February 3, 2024 - 8:00am

From Ireland to Poland, farmers are out on the streets. Most recently, tractors have been blocking the boulevards of Brussels and Berlin in a continent-wide expression of agricultural outrage. Yet there is one curious exception. British tractors, and the farmers who pilot them, remain in the fields.

It would be tempting to assume the relative passivity of the British farmer must be a boon of Brexit, but it doesn’t take long to unearth the unhappiness and anxiety that characterises UK agriculture. Our streets are not clear of John Deeres because the post-Brexit countryside is a land of milk and honey. Recent polling suggests that 49% of UK fruit and veg-growers and 32% of UK dairy farmers fear their businesses won’t survive to the end of 2025.

So why are British farmers not protesting? The answer may lie as much in psychology and politics as in policy and economics. European farmers seem to experience these pressures as a more immediate, existential threat. Their farms tend to be smaller than UK farms, with two-thirds of the UK farmed by enterprises of over 50 hectares in size while two-thirds of the EU is farmed by businesses a tenth that size. When plugged into a supply chain much bigger than themselves, smallness can magnify the feeling of menace.

And there is much to menace European farmers and heighten their sense of alarm. The Ukraine war has inflicted high fuel costs across the continent, but it is the Eastern European farmers at the landfall of a tsunami of Ukrainian grain imports. German farmers are objecting to taxes on red diesel, while Dutch farmers have been in the grip of a nitrogen crisis for five years. So as the EU introduces a raft of new (and some might say, essential) environmental demands, the pressure became too much to bear and the protests began.

In the UK, the protest conversation among farmers tends to draw out two themes: a fear of far-Right or populist “infiltration” or “exploitation”, and low confidence that the British public would support or even tolerate farmer demonstrations. 

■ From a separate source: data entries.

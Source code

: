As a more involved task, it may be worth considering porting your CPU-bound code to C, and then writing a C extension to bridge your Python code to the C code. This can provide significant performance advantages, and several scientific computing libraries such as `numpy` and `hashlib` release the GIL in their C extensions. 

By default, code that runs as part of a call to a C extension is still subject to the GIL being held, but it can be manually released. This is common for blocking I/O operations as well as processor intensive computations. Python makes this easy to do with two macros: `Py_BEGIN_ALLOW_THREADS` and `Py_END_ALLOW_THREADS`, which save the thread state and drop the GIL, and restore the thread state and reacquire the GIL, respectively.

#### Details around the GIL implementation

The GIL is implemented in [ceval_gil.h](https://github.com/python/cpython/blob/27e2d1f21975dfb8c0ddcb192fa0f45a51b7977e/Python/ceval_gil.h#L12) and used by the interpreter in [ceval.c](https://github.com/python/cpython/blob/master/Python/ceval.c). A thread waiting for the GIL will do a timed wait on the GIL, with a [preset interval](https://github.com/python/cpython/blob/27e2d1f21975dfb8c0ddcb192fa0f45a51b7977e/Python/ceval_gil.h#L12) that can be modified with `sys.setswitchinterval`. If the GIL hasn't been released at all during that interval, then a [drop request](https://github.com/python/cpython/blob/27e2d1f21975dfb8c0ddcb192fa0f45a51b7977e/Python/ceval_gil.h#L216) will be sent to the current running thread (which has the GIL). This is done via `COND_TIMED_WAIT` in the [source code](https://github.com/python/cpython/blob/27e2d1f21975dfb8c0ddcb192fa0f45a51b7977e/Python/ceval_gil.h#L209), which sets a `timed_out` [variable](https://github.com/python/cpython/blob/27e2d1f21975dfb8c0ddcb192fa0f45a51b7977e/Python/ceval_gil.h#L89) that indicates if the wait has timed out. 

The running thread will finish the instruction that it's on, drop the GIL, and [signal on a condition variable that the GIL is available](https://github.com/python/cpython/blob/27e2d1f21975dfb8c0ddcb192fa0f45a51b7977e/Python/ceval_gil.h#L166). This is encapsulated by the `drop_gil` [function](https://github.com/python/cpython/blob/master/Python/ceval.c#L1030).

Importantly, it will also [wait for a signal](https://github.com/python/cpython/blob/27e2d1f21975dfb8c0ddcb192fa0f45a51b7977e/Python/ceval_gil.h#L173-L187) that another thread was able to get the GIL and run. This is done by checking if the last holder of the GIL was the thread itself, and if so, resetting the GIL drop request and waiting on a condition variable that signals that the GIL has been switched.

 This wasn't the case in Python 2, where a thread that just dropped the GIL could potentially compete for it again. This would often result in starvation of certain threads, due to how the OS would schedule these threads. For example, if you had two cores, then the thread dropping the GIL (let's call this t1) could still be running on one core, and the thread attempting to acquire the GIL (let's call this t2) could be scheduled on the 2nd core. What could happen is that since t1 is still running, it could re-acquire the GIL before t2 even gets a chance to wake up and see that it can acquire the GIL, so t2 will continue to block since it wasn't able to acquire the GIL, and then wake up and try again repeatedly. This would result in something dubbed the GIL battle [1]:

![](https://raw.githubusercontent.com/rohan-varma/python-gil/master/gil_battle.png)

The former concern can be interpreted in a couple of ways. Many European countries have an insurgent populist party willing to speak up for farmers, which gives them a voice. Whether or not these parties are far-Right, the charge of exploitation or infiltration misses the mark. Farming has always formed a part of the populist platform: the US Populist Party grew out of the Farmer’s Alliance, the Finns Party came from the Finnish Rural Party, and Italy’s Lega Nord and Poland’s Law and Justice have long maintained links to farmers and farmers’ unions. 

What is true is that the UK’s brand of Right-populists at Reform aren’t cut from the same agricultural cloth, given their free market enthusiasm. Even if Reform were in the mould of the agrarian populist, our first-past-the-post system hampers their clout compared to their European counterparts, so their support does little to boost the political confidence of the farming community. 

This lack of political confidence is key to understanding what British farmers might do next. The political leadership of UK agriculture will say that protests are a last resort and point to the risk of unpleasant populist manipulation, but that sentiment may also reflect a widespread suspicion that the British public don’t appreciate the link between the land and their dinner plates. The cultural ties between the farming and the non-farming communities are stronger in Europe, so British farmers fear that they would lack public support if they turn out to protest. 

None of this reluctance to demonstrate works to British farming’s disadvantage. UK farmers have always been more likely to adapt and overcome challenges set by buyers and regulators, rather than leaping straight onto the streets. For now, British agriculture seems to be innovating to meet the twin demands of production and environmental stewardship, while waiting for the policy framework to settle. Someone needs to work out how farmers are getting paid for everything society needs them to do, and it remains to be seen how long UK farmers will wait.

Liam Stokes is the CEO of the British Game Alliance.